3 As novas regras para a adesão ou “carona”
A
grande mudança se operou no âmbito das regras para adesão ou “carona” de órgãos
e entidades que não participaram do SRP. A expectativa de modificações na
sistemática anterior existia concretamente diante das manifestações reiteradas
do Tribunal de Contas da União acerca da ilegalidade da prática que vinha sendo
adotada. O Acórdão nº 1.233/2012 do TCU determinou que, “em atenção ao
princípio da vinculação ao instrumento convocatório (Lei 8.666/1993, art. 3º,
caput), devem gerenciar a ata de forma
que a soma dos quantitativos contratados em todos os contratos derivados da ata
não supere o quantitativo máximo previsto no edital". O Acórdão nº
2.962/2012, prolatado na sequência, complementou no sentido de “recomendar ao
Ministério do Planejamento, Orçamento e Gestão que empreenda estudos para aprimorar a sistemática do Sistema de
Registro de Preços, objetivando capturar ganhos de escala nas quantidades
adicionais decorrentes de adesões previamente planejadas e registradas de
outros órgãos e entidades que possam participar do certame, cujos limites de
quantitativos deverão estar em conformidade com o entendimento firmado pelo
Acórdão 1.233/2012 – Plenário”.
Segundo
as disposições do novo Decreto nos arts. 22 e seguintes, a adesão da ata por
órgãos não participantes ocorrerá nos seguintes termos:
- Mediante
previsão em edital, decorrente de critérios de conveniência e oportunidade,
inclusive indicando-se a estimativa de quantidades a serem adquiridas pelos
órgãos não participantes (inc. III do art. 9º), além das quantidades estimadas
para os órgãos gerenciador e participantes;
- Mediante
justificativa da vantagem econômica, o que deverá ocorrer nos autos do processo
que tramita no órgão não participante, não cabendo, absolutamente, ao órgão
gerenciador proceder qualquer avaliação nesse sentido;
-
Mediante consulta prévia ao órgão gerenciador, que se manifestará sobre a
possibilidade de adesão. A análise realizada pelo órgão gerenciador diante do
pedido do órgão não participante deverá levar em conta unicamente as condições
de uso do SRP pelos órgãos participantes e o eventual prejuízo que a adesão
poderia causar a estes;
- Restringir-se,
por órgão ou entidade “carona”, a cem por cento dos quantitativos dos itens do edital, registrados na ata;
- Restringir-se,
na totalidade, ao quíntuplo (ou seja, o produto do número multiplicado por 5)
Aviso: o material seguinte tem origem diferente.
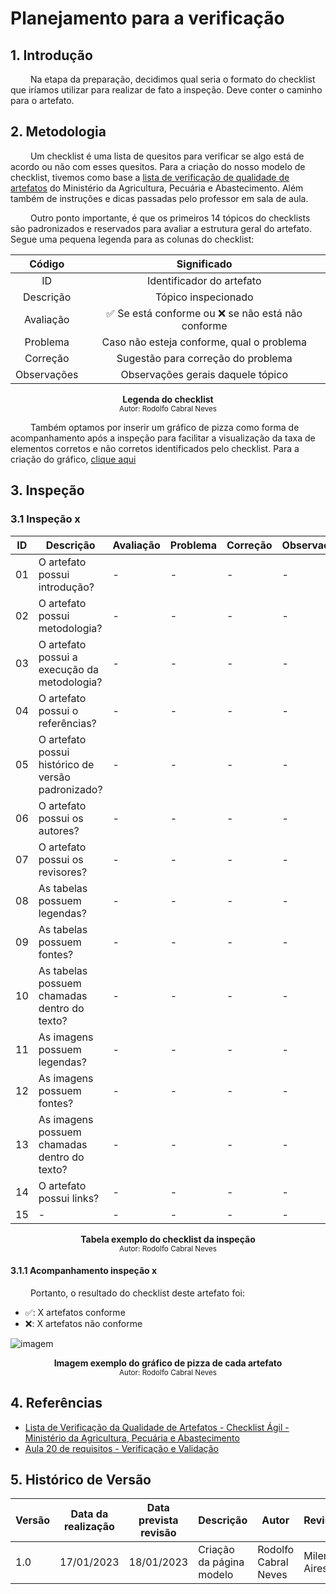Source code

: # Planejamento para a verificação

## 1. Introdução

&emsp;&emsp; Na etapa da preparação, decidimos qual seria o formato do checklist que iríamos utilizar para realizar de fato a inspeção. Deve conter o caminho para o artefato.

## 2. Metodologia 

&emsp;&emsp; Um checklist é uma lista de quesitos para verificar se algo está de acordo ou não com esses quesitos. Para a criação do nosso modelo de checklist, tivemos como base a [lista de verificação de qualidade de artefatos](Preparação.md#ExemploChecklist) do Ministério da Agricultura, Pecuária e Abastecimento. Além também de instruções e dicas passadas pelo professor em sala de aula.

&emsp;&emsp; Outro ponto importante, é que os primeiros 14 tópicos do checklists são padronizados e reservados para avaliar a estrutura geral do artefato. Segue uma pequena legenda para as colunas do checklist:

| Código | Significado |
|:--:|:-------------------------:|
| ID | Identificador do artefato |
| Descrição | Tópico inspecionado |
| Avaliação | ✅ Se está conforme ou ❌ se não está não conforme |
| Problema | Caso não esteja conforme, qual o problema |
| Correção | Sugestão para correção do problema |
| Observações | Observações gerais daquele tópico |

<figcaption align='center'>
    <b>Legenda do checklist</b>
        <br><small>Autor: Rodolfo Cabral Neves</small>
</figcaption> 

&emsp;&emsp; Também optamos por inserir um gráfico de pizza como forma de acompanhamento após a inspeção para facilitar a visualização da taxa de elementos corretos e não corretos identificados pelo checklist. Para a criação do gráfico, [clique aqui]()

## 3. Inspeção

### 3.1 Inspeção x

| ID | Descrição | Avaliação | Problema | Correção | Observações |
|----|-----------|-----------|----------|----------|-------------|
| 01 | O artefato possui introdução? | - | - | - | - |
| 02 | O artefato possui metodologia? | - | - | - | - |
| 03 | O artefato possui a execução da metodologia? | - | - | - | - |
| 04 | O artefato possui o referências? | - | - | - | - |
| 05 | O artefato possui histórico de versão padronizado? | - | - | - | - |
| 06 | O artefato possui os autores? | - | - | - | - |
| 07 | O artefato possui os revisores? | - | - | - | - |
| 08 | As tabelas possuem legendas? | - | - | - | - |
| 09 | As tabelas possuem fontes? | - | - | - | - |
| 10 | As tabelas possuem chamadas dentro do texto? | - | - | - | - |
| 11 | As imagens possuem legendas? | - | - | - | - |
| 12 | As imagens possuem fontes? | - | - | - | - |
| 13 | As imagens possuem chamadas dentro do texto? | - | - | - | - |
| 14 | O artefato possui links? | - | - | - | - |
| 15 | - | - | - | - | - |

<figcaption align='center'>
    <b>Tabela exemplo do checklist da inspeção</b>
        <br><small>Autor: Rodolfo Cabral Neves</small>
</figcaption> 

#### 3.1.1 Acompanhamento inspeção x

&emsp;&emsp; Portanto, o resultado do checklist deste artefato foi:

  - ✅: X artefatos conforme
  - ❌: X artefatos não conforme


![imagem](../../../Assets/gráficos_verificação/GráficoExemplo.png)
<figcaption align='center'>
    <b>Imagem exemplo do gráfico de pizza de cada artefato</b>
        <br><small>Autor: Rodolfo Cabral Neves</small>
</figcaption> 

## 4. Referências

- [Lista de Verificação da Qualidade de Artefatos - Checklist Ágil - Ministério da Agricultura, Pecuária e Abastecimento](https://www.gov.br/agricultura/pt-br/pregao-eletronico-no-05-2018/diretrizes/lista-de-verificacao-da-qualidade-de-artefatos-checklist-agil.xls/view) <div id="ExemploChecklist" />
- [Aula 20 de requisitos - Verificação e Validação](https://aprender3.unb.br/pluginfile.php/2307566/mod_resource/content/2/Requisitos%20-%20Aula%20023.pdf)

## 5. Histórico de Versão

| Versão | Data da realização | Data prevista revisão | Descrição | Autor | Revisor |
|--------|------|------|-----------|-------|---------|
| 1.0    | 17/01/2023 | 18/01/2023 | Criação da página modelo | Rodolfo Cabral Neves | Milena Aires |
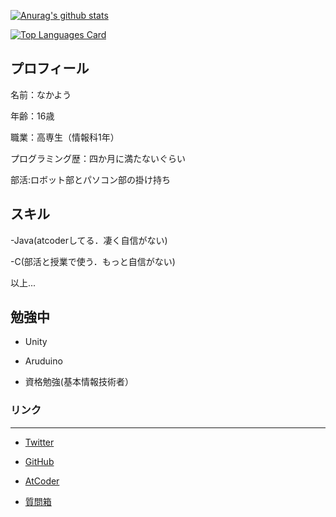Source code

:[![Anurag's github stats](https://github-readme-stats.vercel.app/api?username=NakaYou&count_private=true&theme=radical)](https://github.com/anuraghazra/github-readme-stats)

[![Top Languages Card](https://github-readme-stats.vercel.app/api/top-langs/?username=NakaYou&count_private=true&theme=radical)](https://github.com/anuraghazra/github-readme-stats)

  
  

## プロフィール

名前：なかよう

年齢：16歳

職業：高専生（情報科1年）

プログラミング歴：四か月に満たないぐらい

部活:ロボット部とパソコン部の掛け持ち

  
  

## スキル

-Java(atcoderしてる．凄く自信がない)

-C(部活と授業で使う．もっと自信がない)

以上...

  

## 勉強中

- Unity

- Aruduino

- 資格勉強(基本情報技術者）

  
  

### リンク

--------

- [Twitter](https://twitter.com/NakaYou_JK)

- [GitHub](https://github.com/NakaYou)

- [AtCoder](https://atcoder.jp/users/nakayou)

- [質問箱](https://peing.net/ja/nakayou_jk?p=auto&utm_source=twitter&utm_medium=timeline&utm_campaign=auto_recruitment)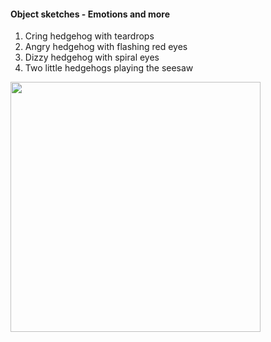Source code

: #### Object sketches - Emotions and more
1. Cring hedgehog with teardrops
2. Angry hedgehog with flashing red eyes
3. Dizzy hedgehog with spiral eyes
4. Two little hedgehogs playing the seesaw
<img src="./assignment4.gif" width="400">
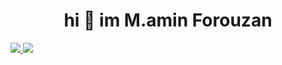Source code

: <h1 align="center"> hi 👋 im M.amin Forouzan</h1>

<div align="left">
<a href="#">
  <img  src="https://github-readme-stats-sigma-five.vercel.app/api/top-langs?username=aminm08&show_icons=true&theme=dark&locale=en&layout=compact" />
</a>
<a href="#">
<img src="https://github-readme-stats-sigma-five.vercel.app/api?username=aminm08&show_icons=true&theme=dark&locale=en&include_all_commits=true" />
</a>
</div>






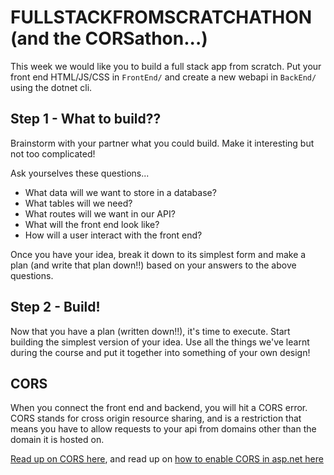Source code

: # FULLSTACKFROMSCRATCHATHON (and the CORSathon...)

This week we would like you to build a full stack app from scratch. Put your front end HTML/JS/CSS in `FrontEnd/` and create a new webapi in `BackEnd/` using the dotnet cli.

## Step 1 - What to build??

Brainstorm with your partner what you could build. Make it interesting but not too complicated!

Ask yourselves these questions...

- What data will we want to store in a database?
- What tables will we need?
- What routes will we want in our API?
- What will the front end look like?
- How will a user interact with the front end?

Once you have your idea, break it down to its simplest form and make a plan (and write that plan down!!) based on your answers to the above questions.

## Step 2 - Build!

Now that you have a plan (written down!!), it's time to execute. Start building the simplest version of your idea. Use all the things we've learnt during the course and put it together into something of your own design!

## CORS

When you connect the front end and backend, you will hit a CORS error. CORS stands for cross origin resource sharing, and is a restriction that means you have to allow requests to your api from domains other than the domain it is hosted on.

[Read up on CORS here](https://developer.mozilla.org/en-US/docs/Web/HTTP/CORS), and read up on [how to enable CORS in asp.net here](https://docs.microsoft.com/en-us/aspnet/core/security/cors?view=aspnetcore-5.0)
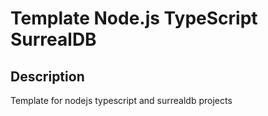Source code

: # Template Node.js TypeScript SurrealDB

## Description 
Template for nodejs typescript and surrealdb projects
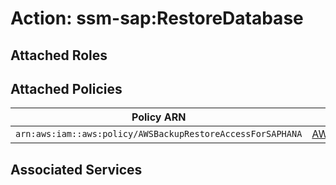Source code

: # Action: ssm-sap:RestoreDatabase

## Attached Roles

## Attached Policies

| Policy ARN | Policy Name |
|------------|-------------|
| `arn:aws:iam::aws:policy/AWSBackupRestoreAccessForSAPHANA` | [AWSBackupRestoreAccessForSAPHANA](../policies.md#awsbackuprestoreaccessforsaphana) |

## Associated Services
do quantitativo de cada item registrado;
- Ocorrer
após a primeira aquisição por um órgão participante, salvo quando não houver
previsão para tanto no edital;
- Ocorrer
dentro de noventa dias e dentro do prazo de vigência da ata;
- Para
os órgãos federais não participantes, restringir-se às atas federais.
Uma
questão preliminar merece atenção, antes de adentrarmos na discussão sobre limites
quantitativos para a adesão. Para os fins da licitação e do edital, itens são
componentes de um lote ou, não havendo lote, cada qual um objeto íntegro, com
disputa individualizada. Itens registrados na ata são os objetos cujos preços
tenham sido registrados. Podem ter sido licitados por itens ou lotes. Seriam, para
os fins da adesão, “itens do edital” e “itens registrados na ata” expressões
sinônimas? Essa definição é primordial para começar a compreender os comandos
dos §§ 3º e 4º do art. 22, indicados acima no segundo e no terceiro tópico.
Quando
se realiza uma licitação por lotes, os itens correspondentes a cada lote devem
ser cotados conjuntamente. A rigor, o que contará para o julgamento das
propostas será o valor global do lote. O decreto anterior previa e o novo
continua prevendo expressamente essa possibilidade para a licitação de SRP. Na
ata, os itens componentes do lote são registrados com os respectivos valores
unitário e global. Diferentemente da licitação normal, em que o lote será
adquirido de uma vez, os itens registrados, que compuseram o lote na licitação,
poderão ser adquiridos isoladamente, conforme a necessidade da Administração.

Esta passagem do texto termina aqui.